J.D. Salinger, tek bir cümlede ne kadar saf ve yalın duygularla yapmış kitabın tanımını. Ben de bazı kitapları okuyunca öyle derim. Hatta bazı kitapları okuyunca, yazarıyla oturup saatlerce muhabbet etmişim gibi gelir. Zaten bu yüzden o bazı kitapları elinden bırakası gelmez insanın. Düşünsenize, arkadaşlarınızdan yıllar belki yüzyıllar sonra yaşıyorsunuz, sizi bir araya getiren araç o kitap ve daha konuşacağınız çok şey var. Neden bırakasınız ki.
“Ona her şeyi anlattı. Yani anlatmış, öyle diyor; bilirsin babanı işte. Ağaçları. Şu pencere meselesini. Büyükannene söylediği o korkunç şeyleri; hani ölümüyle ilgili planlarını sormuş ya! Bermuda’da çektiği o güzel resimlere yaptıklarını, her şeyi, her şeyi anlatmış.” (muz balığı için mükemmel bir gün)

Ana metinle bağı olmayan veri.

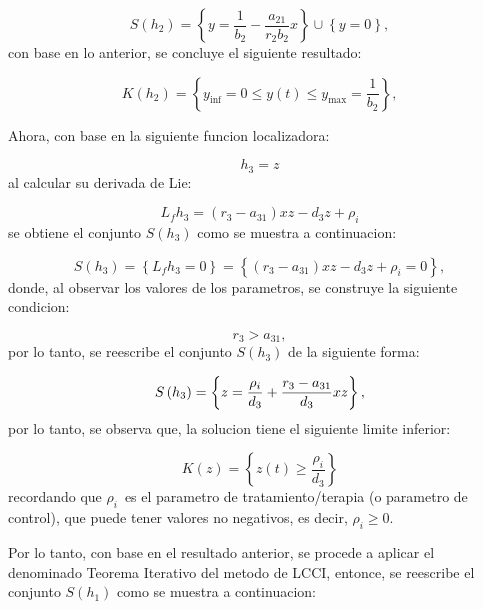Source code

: \documentclass[letterpaper,11pt]{article}
\begin{document}
\begin{equation*}
S(h_{2})=\left\{ y=\frac{1}{b_{2}}-\frac{a_{21}}{r_{2}b_{2}}x\right\} \cup
\left\{ y=0\right\} ,
\end{equation*}%
con base en lo anterior, se concluye el siguiente resultado:

\begin{equation*}
K\left( h_{2}\right) =\left\{ y_{\inf }=0\leq y\left( t\right) \leq y_{\max
}=\frac{1}{b_{2}}\right\} ,
\end{equation*}

Ahora, con base en la siguiente funcion localizadora:

\begin{equation*}
h_{3}=z
\end{equation*}%
al calcular su derivada de Lie:

\begin{equation*}
L_{f}h_{3}=(r_{3}-a_{31})xz-d_{3}z+\rho _{i}
\end{equation*}%
se obtiene el conjunto $S\left( h_{3}\right) $ como se muestra a
continuacion:

\begin{equation*}
S\left( h_{3}\right) =\left\{ L_{f}h_{3}=0\right\} =\left\{ \left(
r_{3}-a_{31}\right) xz-d_{3}z+\rho _{i}=0\right\} ,
\end{equation*}%
donde, al observar los valores de los parametros, se construye la siguiente
condicion:

\begin{equation*}
r_{3}>a_{31},
\end{equation*}%
por lo tanto, se reescribe el conjunto $S\left( h_{3}\right) $ de la
siguiente forma:

\begin{equation*}
S\left( h_{3}\right) =\left\{ z=\frac{\rho _{i}}{d_{3}}+\frac{r_{3}-a_{31}}{%
d_{3}}xz\right\} ,
\end{equation*}%
por lo tanto, se observa que, la solucion tiene el siguiente limite inferior:

\begin{equation*}
K\left( z\right) =\left\{ z\left( t\right) \geq \frac{\rho _{i}}{d_{3}}%
\right\}
\end{equation*}%
recordando que $\rho _{i}$\bigskip\ es el parametro de tratamiento/terapia
(o parametro de control), que puede tener valores no negativos, es decir, $%
\rho _{i}\geq 0$.

Por lo tanto, con base en el resultado anterior, se procede a aplicar el
denominado Teorema Iterativo del metodo de LCCI, entonce, se reescribe el
conjunto $S\left( h_{1}\right) $ como se muestra a continuacion:
\end{document}
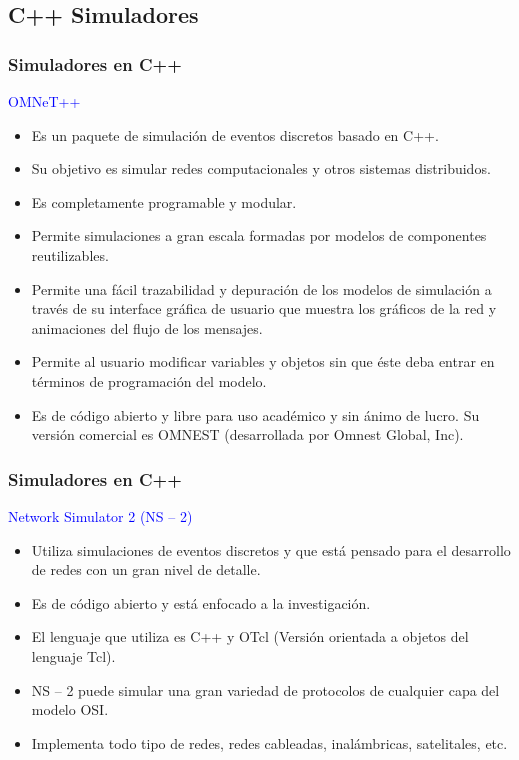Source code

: \documentclass{beamer}
\begin{document}
\subsection{C++ Simuladores }

%
%
\begin{frame}[fragile] %
	
\frametitle{Simuladores en C++}
\textcolor{blue}{OMNeT++}
\begin{itemize}
	\item Es un paquete de simulación de eventos discretos basado en C++.
	\item Su objetivo es simular redes computacionales y otros sistemas distribuidos. 
	\item Es completamente programable y modular.
	\item Permite simulaciones a gran escala formadas por modelos de componentes reutilizables. 
	\item Permite una fácil trazabilidad y depuración de los modelos de simulación a través de su interface gráfica de usuario que muestra los gráficos de la red y animaciones del flujo de los mensajes.
	\item Permite al usuario modificar variables y objetos sin que éste deba entrar en términos de programación del modelo.
	\item Es de código abierto y libre para uso académico y sin ánimo de lucro. Su versión comercial es OMNEST (desarrollada por Omnest Global, Inc).
	
\end{itemize}

\end{frame}
%
%
\begin{frame}
\frametitle{Simuladores en C++}
\textcolor{blue}{Network Simulator 2 (NS – 2)}
\vspace{0.5cm}
\begin{itemize}
	\item Utiliza simulaciones de eventos discretos y que está pensado para el desarrollo de redes con un gran nivel de detalle. 
	\item Es de código abierto y está enfocado a la investigación.
	\item El lenguaje que utiliza es C++ y OTcl (Versión orientada a objetos del lenguaje Tcl).
	\item NS – 2 puede simular una gran variedad de protocolos de cualquier capa del modelo OSI.
	\item Implementa todo tipo de redes, redes cableadas, inalámbricas, satelitales, etc.
\end{itemize}


\end{frame}
\end{document}
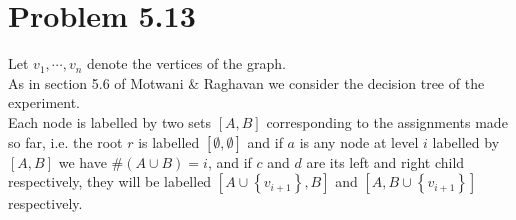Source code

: \section*{Problem 5.13}
Let $v_1,\cdots,v_n$ denote the vertices of the graph. \\
As in section 5.6 of Motwani \& Raghavan we consider the decision tree of the experiment. \\
Each node is labelled by two sets $[A,B]$ corresponding to the assignments made so far,
i.e. the root $r$ is labelled $[\emptyset, \emptyset]$ 
and if $a$ is any node at level $i$ labelled by $[A,B]$ we have $\# (A \cup B)=i$,
and if $c$ and $d$ are its left and right child respectively, they will be labelled
$[A \cup \left\{ v_{i+1} \right\}, B]$ and $[A, B \cup \left\{ v_{i+1} \right\}]$ respectively. \\ \\

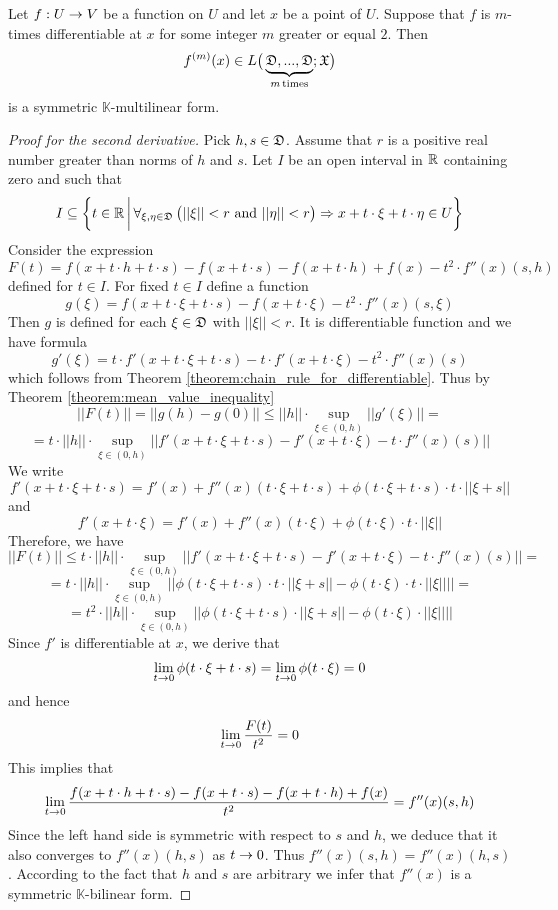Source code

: \begin{theorem}\label{theorem:higher_order_derivatives_are_symmetric}
Let $f:U\rightarrow V$ be a function on $U$ and let $x$ be a point of $U$. Suppose that $f$ is $m$-times differentiable at $x$ for some integer $m$ greater or equal $2$. Then 
$$f^{(m)}(x) \in L\big(\underbrace{{\mathfrak D},...,{\mathfrak D}}_{m\,\mathrm{times}};{\mathfrak X}\big)$$
is a symmetric $\mathbb{K}$-multilinear form.
\end{theorem}
\begin{proof}[Proof for the second derivative]
Pick $h,s\in {\mathfrak D}$. Assume that $r$ is a positive real number greater than norms of $h$ and $s$. Let $I$ be an open interval in ${\mathbb R}$ containing zero and such that
$$I \subseteq \bigg\{t\in {\mathbb R}\,\bigg|\,\forall_{\xi,\eta\in {\mathfrak D}}\,\big(||\xi|| < r\mbox{ and }||\eta|| < r\big)\Rightarrow x + t\cdot \xi + t\cdot \eta \in U\bigg\}$$
Consider the expression
$$F(t) = f(x + t\cdot h + t\cdot s) - f(x + t\cdot s) - f(x + t\cdot h) + f(x) - t^2 \cdot f''(x)(s,h)$$
defined for $t \in I$. For fixed $t\in I$ define a function 
$$g(\xi) = f(x + t\cdot \xi + t\cdot s) - f(x + t\cdot \xi) - t^2 \cdot f''(x)(s,\xi)$$
Then $g$ is defined for each $\xi\in {\mathfrak D}$ with $||\xi||< r$. It is differentiable function and we have formula
$$g'(\xi) = t\cdot f'(x + t\cdot \xi + t\cdot s) - t\cdot f'(x + t\cdot \xi) - t^2\cdot f''(x)(s)$$
which follows from Theorem \ref{theorem:chain_rule_for_differentiable}. Thus by Theorem \ref{theorem:mean_value_inequality}
$$||F(t)|| = ||g(h) - g(0)|| \leq ||h||\cdot \sup_{\xi \in (0,h)}||g'(\xi)|| =$$
$$= t\cdot ||h||\cdot \sup_{\xi\in (0,h)}||f'(x + t\cdot \xi + t\cdot s) - f'(x + t\cdot \xi) - t\cdot f''(x)(s)||$$
We write
$$f'(x + t\cdot \xi + t\cdot s) = f'(x) + f''(x)(t\cdot \xi + t\cdot s) + \phi(t\cdot \xi + t\cdot s) \cdot t\cdot || \xi + s||$$
and
$$f'(x + t\cdot \xi) = f'(x) + f''(x)(t\cdot \xi) + \phi(t\cdot \xi) \cdot t\cdot ||\xi||$$
Therefore, we have
$$||F(t)|| \leq t\cdot ||h||\cdot \sup_{\xi \in (0,h)}||f'(x + t\cdot \xi + t\cdot s) - f'(x + t\cdot \xi) - t\cdot f''(x)(s)|| =$$
$$= t\cdot ||h||\cdot \sup_{\xi \in (0,h)}\big|\big|\phi(t\cdot \xi + t\cdot s) \cdot t\cdot || \xi + s|| - \phi(t\cdot \xi) \cdot t\cdot ||\xi||\big|\big| = $$
$$=t^2\cdot ||h||\cdot \sup_{\xi \in (0,h)}\big|\big|\phi(t\cdot \xi + t\cdot s)\cdot || \xi + s|| - \phi(t\cdot \xi) \cdot ||\xi||\big|\big|$$
Since $f'$ is differentiable at $x$, we derive that 
$$\lim_{t\rightarrow 0}\phi(t\cdot \xi + t\cdot s) = \lim_{t\rightarrow 0}\phi(t\cdot \xi) = 0$$
and hence 
$$\lim_{t\rightarrow 0}\frac{F(t)}{t^2} = 0$$
This implies that
$$\lim_{t\rightarrow 0}\frac{f(x + t\cdot h + t\cdot s) - f(x + t\cdot s) - f(x + t\cdot h) + f(x)}{t^2} = f''(x)(s,h)$$
Since the left hand side is symmetric with respect to $s$ and $h$, we deduce that it also converges to $f''(x)(h,s)$ as $t \rightarrow 0$. Thus $f''(x)(s,h) = f''(x)(h,s)$. According to the fact that $h$ and $s$ are arbitrary we infer that $f''(x)$ is a symmetric $\mathbb{K}$-bilinear form.
\end{proof}

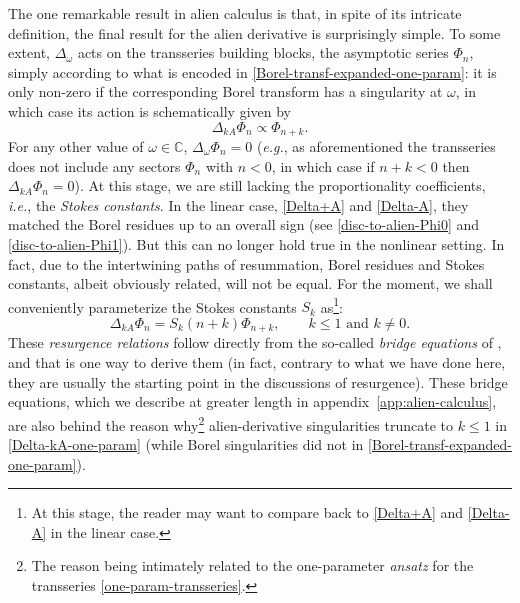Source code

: \documentclass[11pt,a4paper]{article}
\newcommand{\be}{\begin{equation}}
\newcommand{\ee}{\end{equation}}
\begin{document}
The one remarkable result in alien calculus is that, in spite of its intricate definition, the final result for the alien derivative is surprisingly simple. To some extent, $\Delta_{\omega}$ acts on the transseries building blocks, the asymptotic series $\Phi_n$, simply according to what is encoded in \eqref{Borel-transf-expanded-one-param}: it is only non-zero if the corresponding Borel transform has a singularity at $\omega$, in which case its action is schematically given by
%
\be
\Delta_{k A} \Phi_n \propto \Phi_{n+k}.
\ee
%
\noindent
For any other value of $\omega \in \mathbb{C}$, $\Delta_{\omega} \Phi_n=0$ (\textit{e.g.}, as aforementioned the transseries does not include any sectors $\Phi_n$ with $n<0$, in which case if $n+k<0$ then $\Delta_{kA}\Phi_n=0$). At this stage, we are still lacking the proportionality coefficients, \textit{i.e.}, the \textit{Stokes constants}. In the linear case, \eqref{Delta+A} and \eqref{Delta-A}, they matched the Borel residues up to an overall sign (see \eqref{disc-to-alien-Phi0} and \eqref{disc-to-alien-Phi1}). But this can no longer hold true in the nonlinear setting. In fact, due to the intertwining paths of resummation, Borel residues and Stokes constants, albeit obviously related, will not be equal. For the moment, we shall conveniently parameterize the Stokes constants $S_k$ as\footnote{At this stage, the reader may want to compare back to \eqref{Delta+A} and \eqref{Delta-A} in the linear case.}:
%
\be
\label{Delta-kA-one-param}
\Delta_{k A} \Phi_n = S_{k} \left(n+k\right) \Phi_{n+k}, \qquad k \le 1 \text{  and  } k \neq 0.
\ee
%
\noindent
These \textit{resurgence relations} follow directly from the so-called \textit{bridge equations} of \cite{e81}, and that is one way to derive them (in fact, contrary to what we have done here, they are usually the starting point in the discussions of resurgence). These bridge equations, which we describe at greater length in appendix~\ref{app:alien-calculus}, are also behind the reason why\footnote{The reason being intimately related to the one-parameter \textit{ansatz} for the transseries \eqref{one-param-transseries}.} alien-derivative singularities truncate to $k \le 1$ in \eqref{Delta-kA-one-param} (while Borel singularities did not in \eqref{Borel-transf-expanded-one-param}). 
\end{document}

Muz balıkları, muz dolu bir delikten içeri girerler. Deliğe girmeden önce bildiğimiz balıktırlar. Ama delikten içeri girdiler mi, domuza dönerler. Çünkü deliğin içine girdikten sonra, onlarca muz yemişlerdir. Bu kadar muzla o kadar şişko olurlar ki, delikten çıkıp kapıdan geçemezler. Salinger’ın öykülerinde kendi varlığının döngüsünde kaybolanlar sadece muz balıkları değildir. Mesela çoğunlukla hikayelerine konu olan Glass ailesinin dört üyesinden biri, Seymour Glass.
Bütün öykülerin içinde yazılan ve yazılması mümkün olan diğer bütün öyküler yatar. Bütün karanlıkların içinde de herkesin kendi aydınlığı. Bazı çocuklar bir otobüs dolusu çocukla yolculuk yaparken kulaklarında gülen adamlar vardır. Bir tanesi de bir sürü çocukla beraber devasa bir koğuşta yatarken, bazı şarkıları düşünür. Çocuk büyür, biz olur, aydınlık onundur.
“’Açıkçası, ayrıntılara dalmak istemiyorum’ dedi genç adam. Sehpadaki saydam sigaralığa inat, kendi paketinden bir sigara çekti ve kendi çakmağıyla yaktı. Elleri iriydi; güçlü, hünerli ya da duyarlı görünmüyorlardı. Ama kolayca denetlenemeyecek estetik bir canlılıkları varmış gibi kullanıyordu bu elleri.” (eskimolarla savaştan hemen önce)
Öykü burada bitmişti tabii. (Bir daha da devamı olmadı hiç.)